■ Your objective ■
Scan the data beneath this task and copy each line that includes "user".

-- -- --

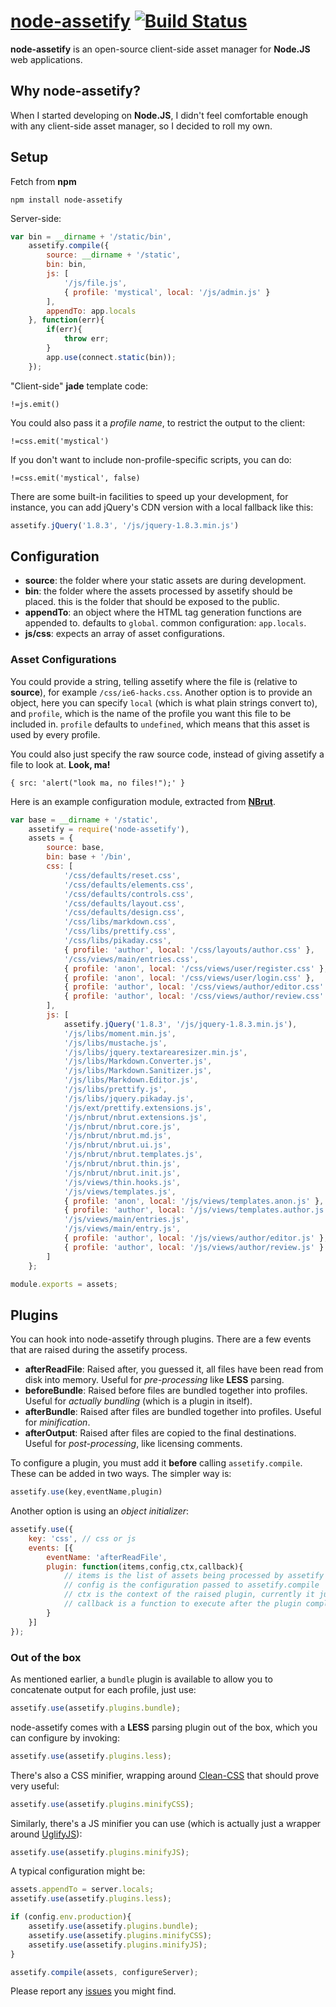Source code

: # [node-assetify](https://npmjs.org/package/node-assetify "node-assetify on npmjs") [![Build Status](https://travis-ci.org/bevacqua/node-assetify.png?branch=master)](https://travis-ci.org/bevacqua/node-assetify)

**node-assetify** is an open-source client-side asset manager for **Node.JS** web applications.

## Why node-assetify?

When I started developing on **Node.JS**, I didn't feel comfortable enough with any client-side asset manager, so I decided to roll my own.

## Setup

Fetch from **npm**

    npm install node-assetify

Server-side:

```javascript
var bin = __dirname + '/static/bin',
    assetify.compile({
        source: __dirname + '/static',
        bin: bin,
        js: [
            '/js/file.js',
            { profile: 'mystical', local: '/js/admin.js' }
        ],
        appendTo: app.locals
    }, function(err){
        if(err){
            throw err;
        }
        app.use(connect.static(bin));
    });
```

"Client-side" **jade** template code:

```jade
!=js.emit()
```

You could also pass it a _profile name_, to restrict the output to the client:

```jade
!=css.emit('mystical')
```

If you don't want to include non-profile-specific scripts, you can do:

```jade
!=css.emit('mystical', false)
```

There are some built-in facilities to speed up your development, for instance, you can add jQuery's CDN version with a local fallback like this:

```javascript
assetify.jQuery('1.8.3', '/js/jquery-1.8.3.min.js')
```

## Configuration

 - **source**: the folder where your static assets are during development.
 - **bin**: the folder where the assets processed by assetify should be placed. this is the folder that should be exposed to the public.
 - **appendTo**: an object where the HTML tag generation functions are appended to. defaults to `global`. common configuration: `app.locals`.
 - **js/css**: expects an array of asset configurations.

### Asset Configurations

You could provide a string, telling assetify where the file is (relative to **source**), for example `/css/ie6-hacks.css`.
Another option is to provide an object, here you can specify `local` (which is what plain strings convert to), and `profile`, which is the name of the profile you want this file to be included in. `profile` defaults to `undefined`, which means that this asset is used by every profile.

You could also just specify the raw source code, instead of giving assetify a file to look at. **Look, ma!**

    { src: 'alert("look ma, no files!");' }

Here is an example configuration module, extracted from [**NBrut**](https://github.com/bevacqua/NBrut "NBrut Node.JS Blogging Engine").

```javascript
var base = __dirname + '/static',
    assetify = require('node-assetify'),
    assets = {
        source: base,
        bin: base + '/bin',
        css: [
            '/css/defaults/reset.css',
            '/css/defaults/elements.css',
            '/css/defaults/controls.css',
            '/css/defaults/layout.css',
            '/css/defaults/design.css',
            '/css/libs/markdown.css',
            '/css/libs/prettify.css',
            '/css/libs/pikaday.css',
            { profile: 'author', local: '/css/layouts/author.css' },
            '/css/views/main/entries.css',
            { profile: 'anon', local: '/css/views/user/register.css' },
            { profile: 'anon', local: '/css/views/user/login.css' },
            { profile: 'author', local: '/css/views/author/editor.css' },
            { profile: 'author', local: '/css/views/author/review.css' }
        ],
        js: [
            assetify.jQuery('1.8.3', '/js/jquery-1.8.3.min.js'),
            '/js/libs/moment.min.js',
            '/js/libs/mustache.js',
            '/js/libs/jquery.textarearesizer.min.js',
            '/js/libs/Markdown.Converter.js',
            '/js/libs/Markdown.Sanitizer.js',
            '/js/libs/Markdown.Editor.js',
            '/js/libs/prettify.js',
            '/js/libs/jquery.pikaday.js',
            '/js/ext/prettify.extensions.js',
            '/js/nbrut/nbrut.extensions.js',
            '/js/nbrut/nbrut.core.js',
            '/js/nbrut/nbrut.md.js',
            '/js/nbrut/nbrut.ui.js',
            '/js/nbrut/nbrut.templates.js',
            '/js/nbrut/nbrut.thin.js',
            '/js/nbrut/nbrut.init.js',
            '/js/views/thin.hooks.js',
            '/js/views/templates.js',
            { profile: 'anon', local: '/js/views/templates.anon.js' },
            { profile: 'author', local: '/js/views/templates.author.js'},
            '/js/views/main/entries.js',
            '/js/views/main/entry.js',
            { profile: 'author', local: '/js/views/author/editor.js' },
            { profile: 'author', local: '/js/views/author/review.js' }
        ]
    };

module.exports = assets;
```

## Plugins

You can hook into node-assetify through plugins. There are a few events that are raised during the assetify process.

- **afterReadFile**: Raised after, you guessed it, all files have been read from disk into memory. Useful for _pre-processing_ like **LESS** parsing.
- **beforeBundle**: Raised before files are bundled together into profiles. Useful for _actually bundling_ (which is a plugin in itself).
- **afterBundle**: Raised after files are bundled together into profiles. Useful for _minification_.
- **afterOutput**: Raised after files are copied to the final destinations. Useful for _post-processing_, like licensing comments.

To configure a plugin, you must add it **before** calling `assetify.compile`. These can be added in two ways. The simpler way is:

```javascript
assetify.use(key,eventName,plugin)
```

Another option is using an _object initializer_:

```javascript
assetify.use({
    key: 'css', // css or js
    events: [{
        eventName: 'afterReadFile',
        plugin: function(items,config,ctx,callback){
            // items is the list of assets being processed by assetify
            // config is the configuration passed to assetify.compile
            // ctx is the context of the raised plugin, currently it just contains a key indicating whether the process loop is css or js
            // callback is a function to execute after the plugin completes its job
        }
    }]
});
```

### Out of the box

As mentioned earlier, a `bundle` plugin is available to allow you to concatenate output for each profile, just use:

```javascript
assetify.use(assetify.plugins.bundle);
```

node-assetify comes with a **LESS** parsing plugin out of the box, which you can configure by invoking:

```javascript
assetify.use(assetify.plugins.less);
```

There's also a CSS minifier, wrapping around [Clean-CSS](https://github.com/GoalSmashers/clean-css "clean-css") that should prove very useful:

```javascript
assetify.use(assetify.plugins.minifyCSS);
```

Similarly, there's a JS minifier you can use (which is actually just a wrapper around [UglifyJS](https://github.com/mishoo/UglifyJS2 "UglifyJS v2")):

```javascript
assetify.use(assetify.plugins.minifyJS);
```

A typical configuration might be:

```javascript
assets.appendTo = server.locals;
assetify.use(assetify.plugins.less);

if (config.env.production){
    assetify.use(assetify.plugins.bundle);
    assetify.use(assetify.plugins.minifyCSS);
    assetify.use(assetify.plugins.minifyJS);
}

assetify.compile(assets, configureServer);
```

Please report any [issues](https://github.com/bevacqua/node-assetify/issues "Issue Tracker") you might find.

-- -- --

■ Response ■
            { profile: 'anon', local: '/css/views/user/register.css' },
            { profile: 'anon', local: '/css/views/user/login.css' },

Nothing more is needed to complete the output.